At the same meeting, labor representative Jackie Nowell rejected what she called industry "pushback" against OSHA's enforcement actions and the voluntary guidelines. "I'm finding myself in the strange position of having to defend something I really don't think is going to work," declared Nowell, the director of safety and health for the United Food and Commercial Workers.
Nowell, along with most labor representatives, prefer an ergonomic standard to the agency's current voluntary program. She reminded employers that after they succeeded in revoking the ergonomics standard, they supported OSHA's guidelines approach.

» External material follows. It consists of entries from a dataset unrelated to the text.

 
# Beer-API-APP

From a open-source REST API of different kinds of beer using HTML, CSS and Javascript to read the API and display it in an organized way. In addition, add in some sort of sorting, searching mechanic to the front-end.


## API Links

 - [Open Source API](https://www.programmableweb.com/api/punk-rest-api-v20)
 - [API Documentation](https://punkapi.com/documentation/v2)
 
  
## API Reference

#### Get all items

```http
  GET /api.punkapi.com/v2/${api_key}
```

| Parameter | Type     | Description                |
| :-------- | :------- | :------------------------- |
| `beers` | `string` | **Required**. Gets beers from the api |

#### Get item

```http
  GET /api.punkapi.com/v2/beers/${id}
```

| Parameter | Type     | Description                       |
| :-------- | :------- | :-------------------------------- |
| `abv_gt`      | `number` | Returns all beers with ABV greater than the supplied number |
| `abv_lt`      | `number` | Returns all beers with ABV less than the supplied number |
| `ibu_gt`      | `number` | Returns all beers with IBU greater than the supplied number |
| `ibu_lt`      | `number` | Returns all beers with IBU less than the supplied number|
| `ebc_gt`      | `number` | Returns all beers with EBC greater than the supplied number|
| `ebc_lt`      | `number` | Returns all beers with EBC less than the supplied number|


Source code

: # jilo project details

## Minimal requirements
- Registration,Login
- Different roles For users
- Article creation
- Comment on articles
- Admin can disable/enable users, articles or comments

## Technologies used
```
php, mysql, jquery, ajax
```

Eric Nicoll, director of government relations for the Food Marketing Institute (FMI), asserted that his organization is not opposed to guidelines, but his organization is calling for major revisions to the current draft guidelines and fears OSHA will use ergonomic guidelines to cite member companies under the General Duty Clause.
In written comments submitted to OSHA, FMI urged Secretary of Labor Elaine Chao "to conduct a comprehensive review of OSHA's enforcement program…and consider what steps may be taken to ensure that industries making good-faith efforts to cooperate with OSHA do not become targets for unwarranted enforcement actions."
The call for Chao to review OSHA's ergonomics enforcement effort was too much for Nowell, who called it "over-the-top."
FMI complained its members are alarmed that the first industry to work with OSHA on ergonomic guidelines (nursing homes) was also the first industry to be targeted with enforcement actions. Moreover, FMI argued the abatement suggestions contained in the nursing home citations "appear to closely reflect the information contained in the final nursing home guidelines."
In addition to enforcement concerns, Nicoll said FMI wants the guidelines to focus more on clear problems and proven solutions, and less on "formal, bureaucratic ergonomic processes and programs." He also called on OSHA to shorten the document to make it more user friendly.
Nowell said she worried that employer acceptance of OSHA's guidelines may be hurt if FMI continues its critical attitude, as many retail chains could follow the association's lead.
OSHA's Jim Maddux, an official in the agency's directorate of standards and guidance who presided at the meeting, said OSHA expects to complete work on the final version of guidelines for retail grocery stores by the end of the year.